**Try it**. If a line in the entries includes "evade", show that line.

BEGIN

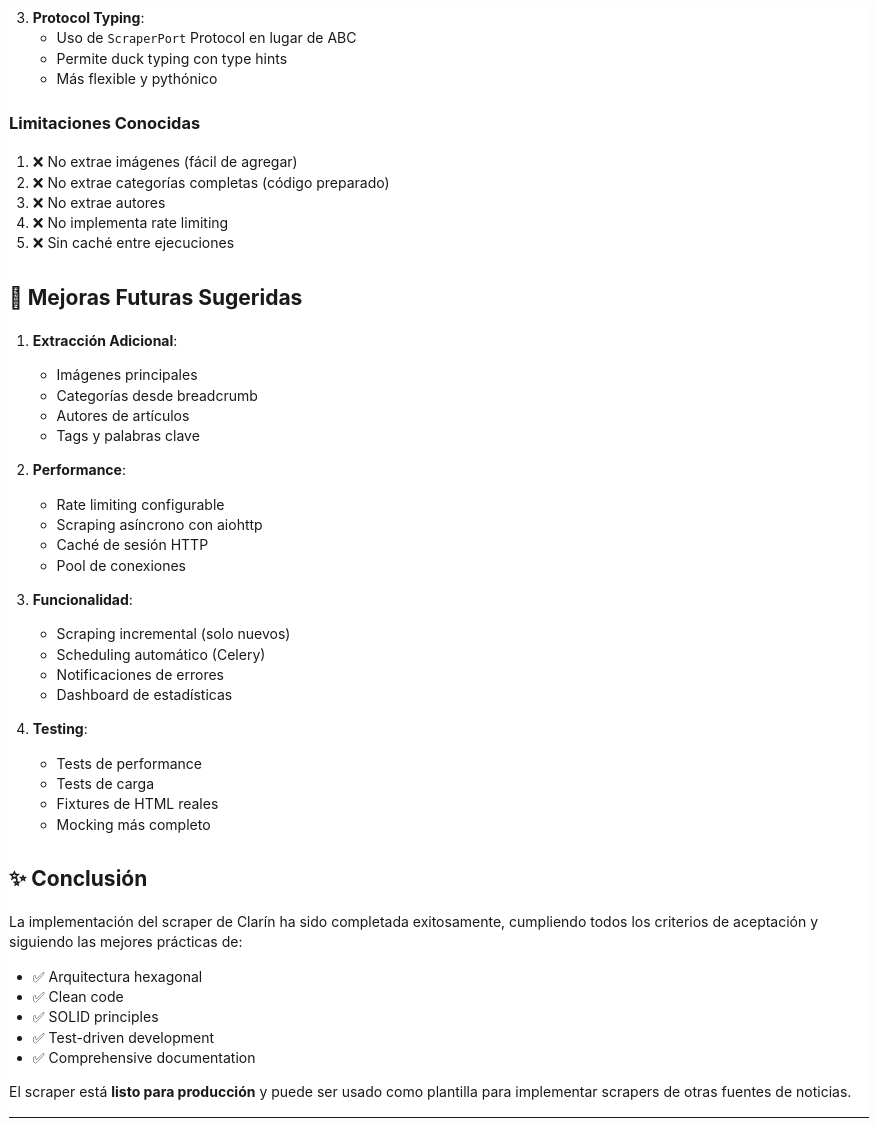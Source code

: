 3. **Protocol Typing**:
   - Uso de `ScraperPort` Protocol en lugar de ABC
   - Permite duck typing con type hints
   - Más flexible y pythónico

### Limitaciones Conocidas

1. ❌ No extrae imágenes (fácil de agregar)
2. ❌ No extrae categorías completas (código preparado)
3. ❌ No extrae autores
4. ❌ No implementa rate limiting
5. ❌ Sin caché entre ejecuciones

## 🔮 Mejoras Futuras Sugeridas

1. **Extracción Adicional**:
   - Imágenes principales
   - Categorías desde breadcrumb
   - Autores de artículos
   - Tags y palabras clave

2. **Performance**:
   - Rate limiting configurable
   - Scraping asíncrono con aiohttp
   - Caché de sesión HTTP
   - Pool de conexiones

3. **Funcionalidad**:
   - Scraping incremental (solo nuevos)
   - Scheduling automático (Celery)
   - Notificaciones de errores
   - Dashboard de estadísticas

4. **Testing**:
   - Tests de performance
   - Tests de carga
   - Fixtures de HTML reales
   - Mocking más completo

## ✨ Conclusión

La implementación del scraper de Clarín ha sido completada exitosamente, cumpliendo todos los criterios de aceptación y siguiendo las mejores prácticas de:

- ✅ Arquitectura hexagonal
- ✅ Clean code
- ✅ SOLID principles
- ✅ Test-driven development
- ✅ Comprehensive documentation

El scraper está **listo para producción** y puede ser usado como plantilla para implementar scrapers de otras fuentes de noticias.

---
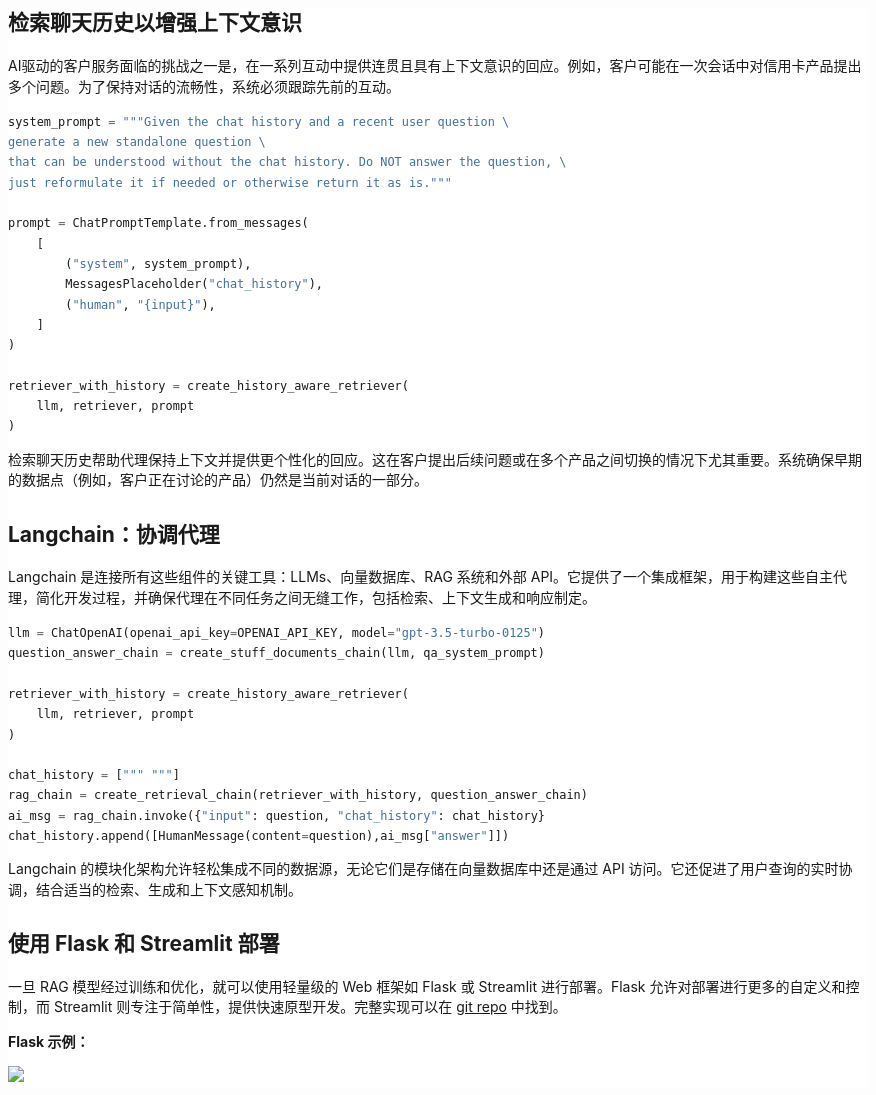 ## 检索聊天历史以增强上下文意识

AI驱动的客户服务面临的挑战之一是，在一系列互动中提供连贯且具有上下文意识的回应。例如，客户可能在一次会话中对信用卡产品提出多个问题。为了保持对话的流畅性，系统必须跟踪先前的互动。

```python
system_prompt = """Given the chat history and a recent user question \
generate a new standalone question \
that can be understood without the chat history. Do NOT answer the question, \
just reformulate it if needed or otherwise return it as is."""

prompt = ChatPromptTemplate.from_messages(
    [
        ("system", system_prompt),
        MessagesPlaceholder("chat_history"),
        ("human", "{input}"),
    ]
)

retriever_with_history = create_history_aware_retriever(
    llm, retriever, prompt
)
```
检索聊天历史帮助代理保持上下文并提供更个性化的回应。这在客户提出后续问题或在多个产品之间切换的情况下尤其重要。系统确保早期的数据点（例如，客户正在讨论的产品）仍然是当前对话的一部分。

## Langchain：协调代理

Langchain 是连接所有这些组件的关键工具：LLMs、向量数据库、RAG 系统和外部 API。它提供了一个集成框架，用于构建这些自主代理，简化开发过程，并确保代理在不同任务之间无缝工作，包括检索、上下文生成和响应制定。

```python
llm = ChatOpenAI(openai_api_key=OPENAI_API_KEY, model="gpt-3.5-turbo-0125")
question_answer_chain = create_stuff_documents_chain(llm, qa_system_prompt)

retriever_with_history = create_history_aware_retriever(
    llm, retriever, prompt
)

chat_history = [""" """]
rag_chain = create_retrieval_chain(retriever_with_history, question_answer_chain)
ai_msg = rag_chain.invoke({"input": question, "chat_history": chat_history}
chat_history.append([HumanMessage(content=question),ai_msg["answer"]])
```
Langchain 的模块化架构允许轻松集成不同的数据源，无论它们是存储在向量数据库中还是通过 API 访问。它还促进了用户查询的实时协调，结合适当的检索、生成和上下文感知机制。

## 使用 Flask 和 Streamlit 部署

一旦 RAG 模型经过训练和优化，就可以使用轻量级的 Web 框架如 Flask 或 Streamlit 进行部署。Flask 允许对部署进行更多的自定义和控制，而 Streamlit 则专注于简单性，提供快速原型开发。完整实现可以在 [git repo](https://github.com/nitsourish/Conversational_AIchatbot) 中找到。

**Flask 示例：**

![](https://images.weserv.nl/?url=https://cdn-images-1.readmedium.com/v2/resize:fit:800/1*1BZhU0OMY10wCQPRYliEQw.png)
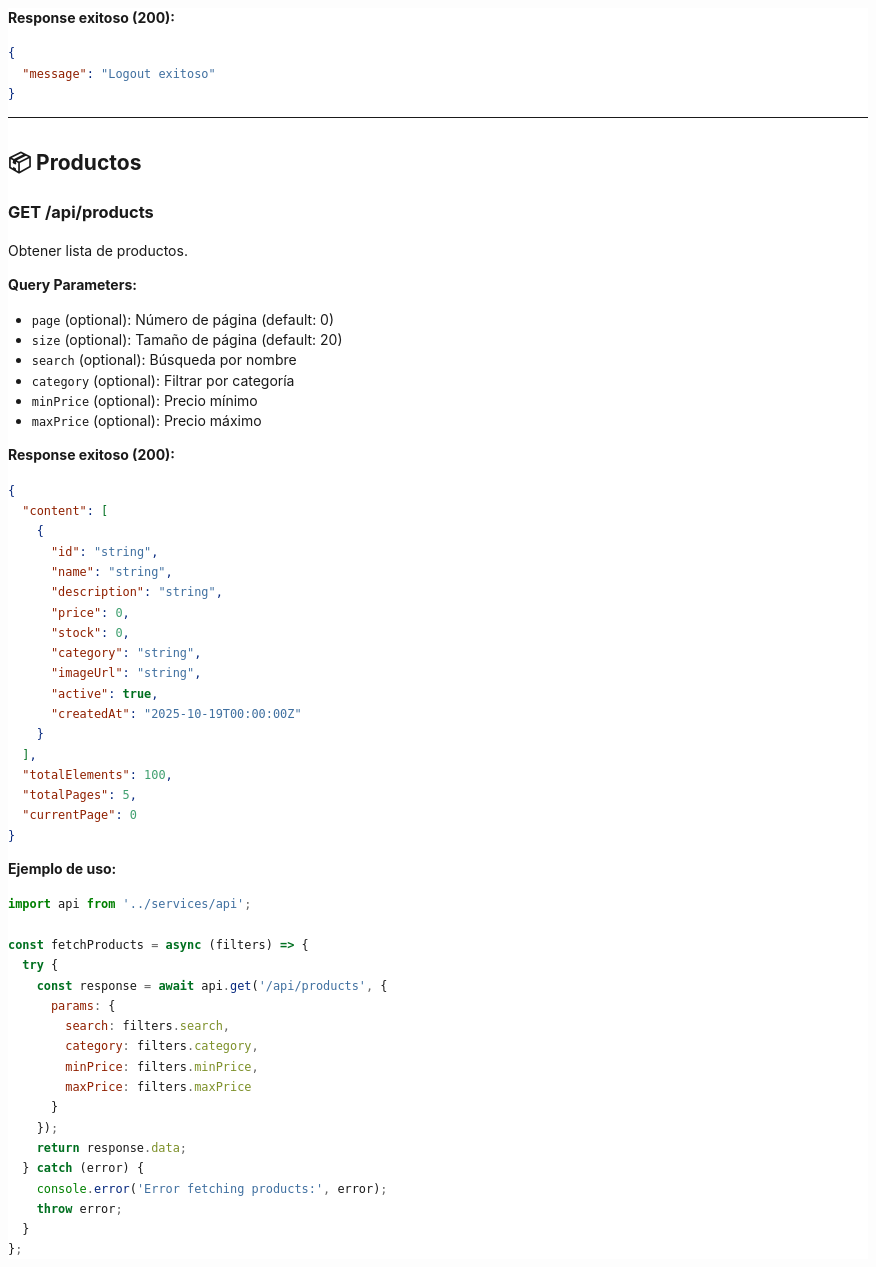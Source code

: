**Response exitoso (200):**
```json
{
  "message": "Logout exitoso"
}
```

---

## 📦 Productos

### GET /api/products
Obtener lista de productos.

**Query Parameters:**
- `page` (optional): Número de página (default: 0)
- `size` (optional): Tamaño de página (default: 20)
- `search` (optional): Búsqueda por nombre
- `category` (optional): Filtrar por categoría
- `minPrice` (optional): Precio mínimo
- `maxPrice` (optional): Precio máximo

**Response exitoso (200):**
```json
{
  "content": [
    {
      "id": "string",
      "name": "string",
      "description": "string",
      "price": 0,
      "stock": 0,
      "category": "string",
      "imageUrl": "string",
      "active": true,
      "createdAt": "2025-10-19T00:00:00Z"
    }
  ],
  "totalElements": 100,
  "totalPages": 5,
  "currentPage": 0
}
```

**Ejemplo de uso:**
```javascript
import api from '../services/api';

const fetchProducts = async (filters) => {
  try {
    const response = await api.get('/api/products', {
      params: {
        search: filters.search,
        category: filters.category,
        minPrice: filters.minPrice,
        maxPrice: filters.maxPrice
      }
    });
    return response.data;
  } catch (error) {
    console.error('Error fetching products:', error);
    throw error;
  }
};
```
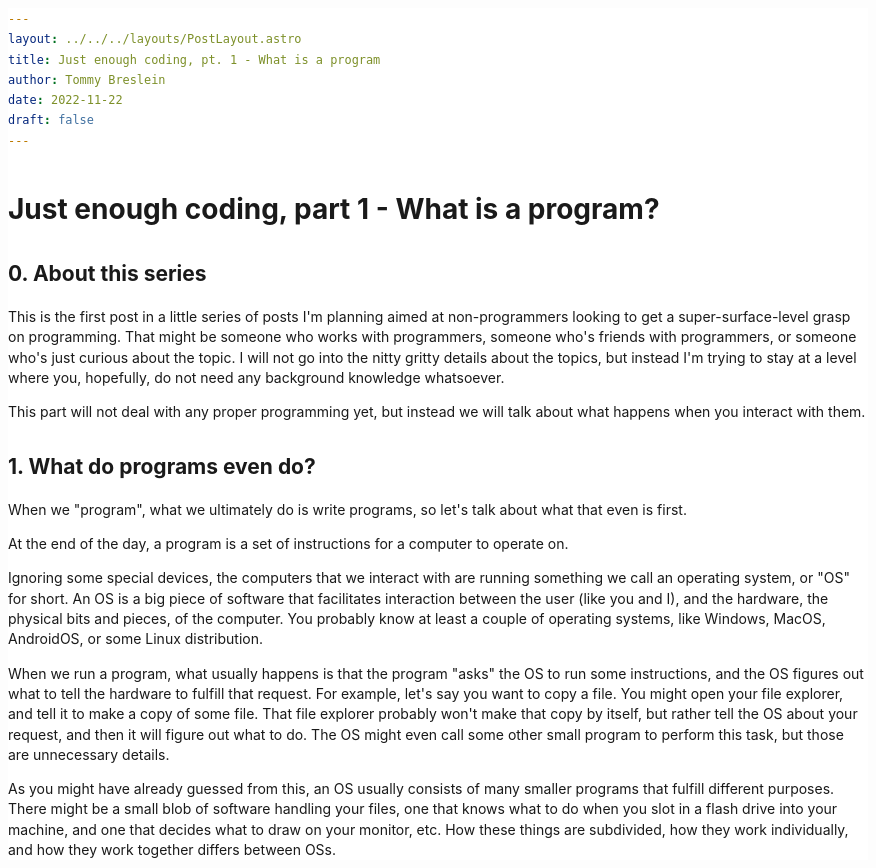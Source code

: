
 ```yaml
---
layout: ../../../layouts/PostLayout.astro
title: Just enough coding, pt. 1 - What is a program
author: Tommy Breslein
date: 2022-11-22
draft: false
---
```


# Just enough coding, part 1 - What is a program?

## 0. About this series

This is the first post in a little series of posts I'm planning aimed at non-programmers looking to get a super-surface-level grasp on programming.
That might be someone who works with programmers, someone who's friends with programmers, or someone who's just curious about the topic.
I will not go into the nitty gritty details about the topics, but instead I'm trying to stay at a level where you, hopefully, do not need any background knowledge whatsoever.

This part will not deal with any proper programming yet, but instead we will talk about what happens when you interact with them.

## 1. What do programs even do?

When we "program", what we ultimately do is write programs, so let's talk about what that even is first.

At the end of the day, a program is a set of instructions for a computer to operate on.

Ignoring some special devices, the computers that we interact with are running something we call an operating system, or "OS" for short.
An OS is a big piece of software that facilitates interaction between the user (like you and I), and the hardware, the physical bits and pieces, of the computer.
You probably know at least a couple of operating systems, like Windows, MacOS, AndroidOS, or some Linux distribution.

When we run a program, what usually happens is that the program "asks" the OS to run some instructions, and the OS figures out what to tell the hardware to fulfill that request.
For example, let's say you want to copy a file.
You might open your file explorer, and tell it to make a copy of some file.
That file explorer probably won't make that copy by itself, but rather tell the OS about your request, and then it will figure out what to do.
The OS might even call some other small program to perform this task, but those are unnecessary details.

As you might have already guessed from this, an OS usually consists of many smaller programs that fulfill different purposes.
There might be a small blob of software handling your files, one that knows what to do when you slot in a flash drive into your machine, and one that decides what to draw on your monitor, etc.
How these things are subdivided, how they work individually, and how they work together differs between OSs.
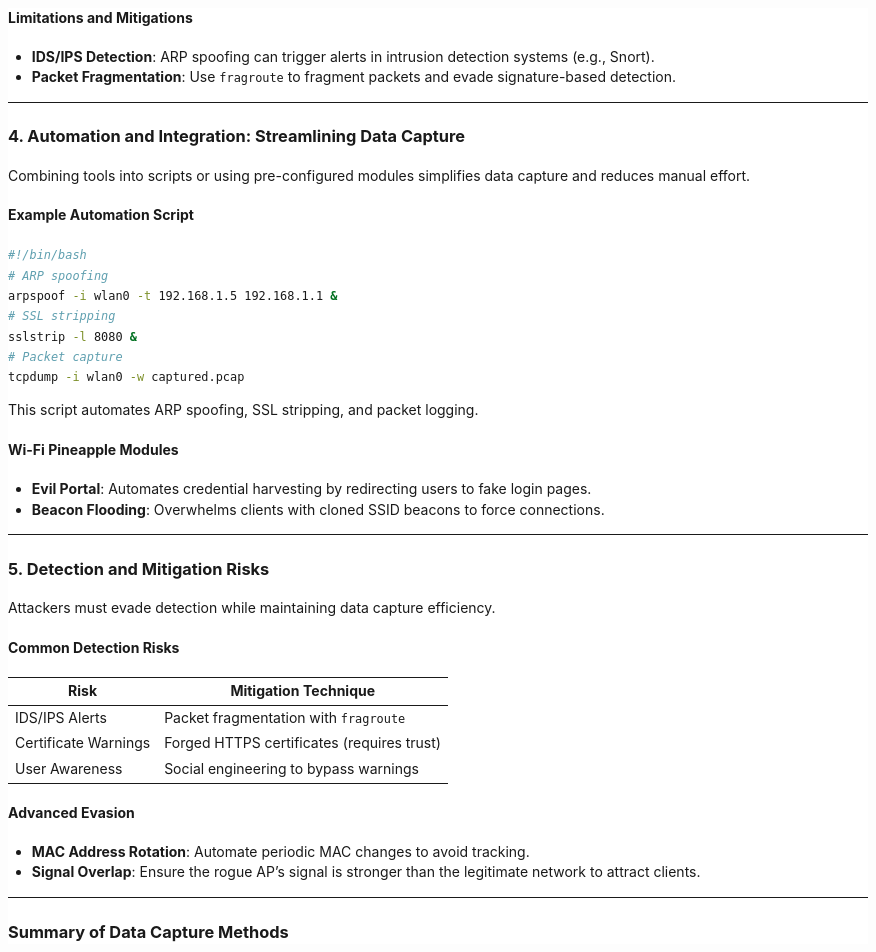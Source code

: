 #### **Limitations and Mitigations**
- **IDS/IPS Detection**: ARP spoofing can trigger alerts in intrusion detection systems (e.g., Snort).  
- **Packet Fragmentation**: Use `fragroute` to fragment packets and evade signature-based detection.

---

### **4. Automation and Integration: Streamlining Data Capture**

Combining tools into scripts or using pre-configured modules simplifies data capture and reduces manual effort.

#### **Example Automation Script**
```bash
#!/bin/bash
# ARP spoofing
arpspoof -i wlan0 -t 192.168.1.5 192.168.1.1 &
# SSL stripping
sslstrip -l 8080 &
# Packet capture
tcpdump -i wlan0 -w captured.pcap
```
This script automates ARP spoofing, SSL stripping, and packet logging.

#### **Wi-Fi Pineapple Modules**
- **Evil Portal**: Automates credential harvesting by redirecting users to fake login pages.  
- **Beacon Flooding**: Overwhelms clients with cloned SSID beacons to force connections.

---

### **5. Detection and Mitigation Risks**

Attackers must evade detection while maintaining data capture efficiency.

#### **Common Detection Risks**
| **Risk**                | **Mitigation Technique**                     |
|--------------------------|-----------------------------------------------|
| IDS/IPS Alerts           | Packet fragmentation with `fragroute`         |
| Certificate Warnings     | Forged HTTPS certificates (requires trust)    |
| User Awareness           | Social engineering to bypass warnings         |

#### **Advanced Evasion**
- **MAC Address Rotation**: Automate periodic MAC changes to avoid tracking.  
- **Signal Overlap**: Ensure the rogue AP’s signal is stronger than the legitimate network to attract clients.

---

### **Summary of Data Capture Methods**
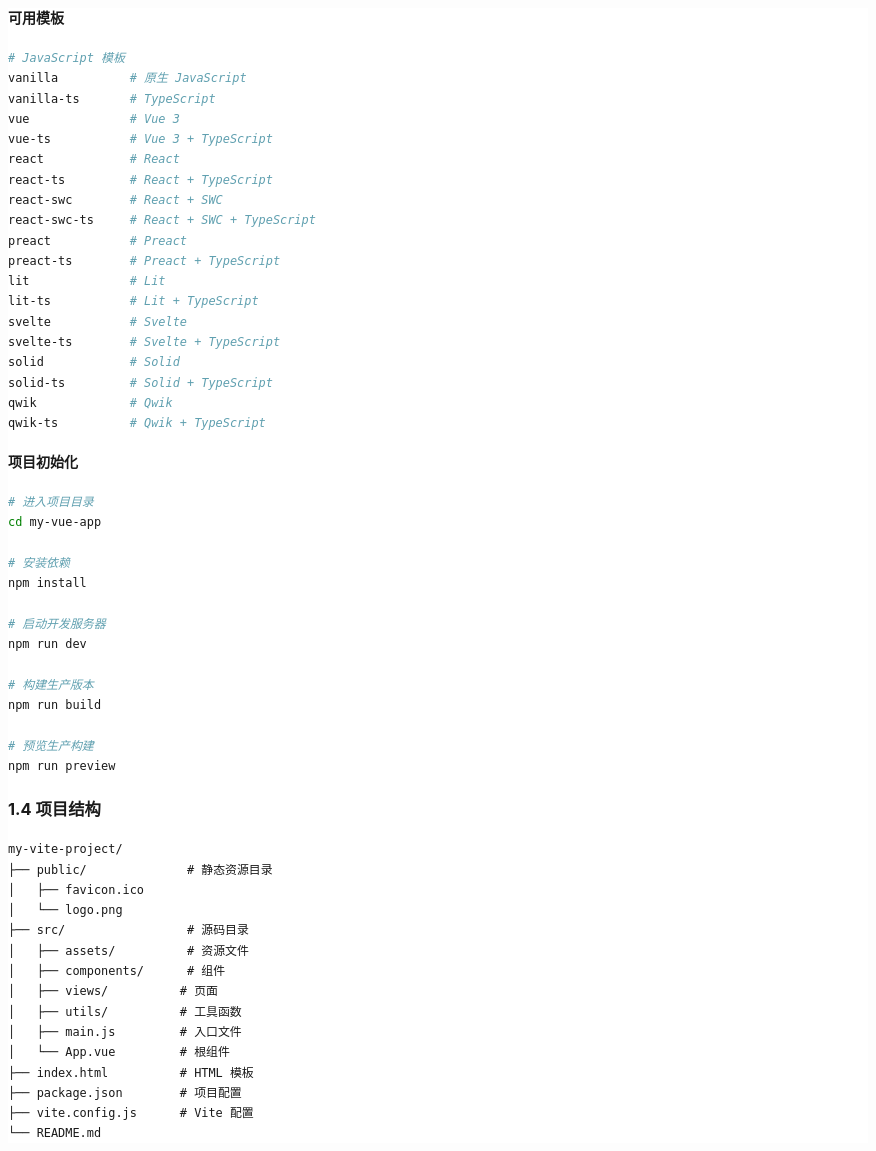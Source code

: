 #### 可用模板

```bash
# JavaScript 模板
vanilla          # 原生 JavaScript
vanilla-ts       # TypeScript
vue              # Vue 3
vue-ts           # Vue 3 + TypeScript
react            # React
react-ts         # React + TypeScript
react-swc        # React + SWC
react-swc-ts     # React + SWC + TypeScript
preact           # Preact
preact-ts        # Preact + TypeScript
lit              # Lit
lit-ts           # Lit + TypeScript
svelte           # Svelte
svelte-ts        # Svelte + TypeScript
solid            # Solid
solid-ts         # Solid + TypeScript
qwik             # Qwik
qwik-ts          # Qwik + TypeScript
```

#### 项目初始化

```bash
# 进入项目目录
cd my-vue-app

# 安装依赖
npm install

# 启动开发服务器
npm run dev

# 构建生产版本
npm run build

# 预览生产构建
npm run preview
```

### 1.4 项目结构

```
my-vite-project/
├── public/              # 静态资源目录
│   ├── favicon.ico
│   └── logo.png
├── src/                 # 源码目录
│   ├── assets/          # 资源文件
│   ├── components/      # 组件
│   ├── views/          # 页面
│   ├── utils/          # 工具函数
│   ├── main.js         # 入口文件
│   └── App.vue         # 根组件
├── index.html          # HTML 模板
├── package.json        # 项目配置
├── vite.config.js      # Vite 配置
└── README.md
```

END

**Exercise output**.
- **Packet Fragmentation**: Use `fragroute` to fragment packets and evade signature-based detection.
Attackers must evade detection while maintaining data capture efficiency.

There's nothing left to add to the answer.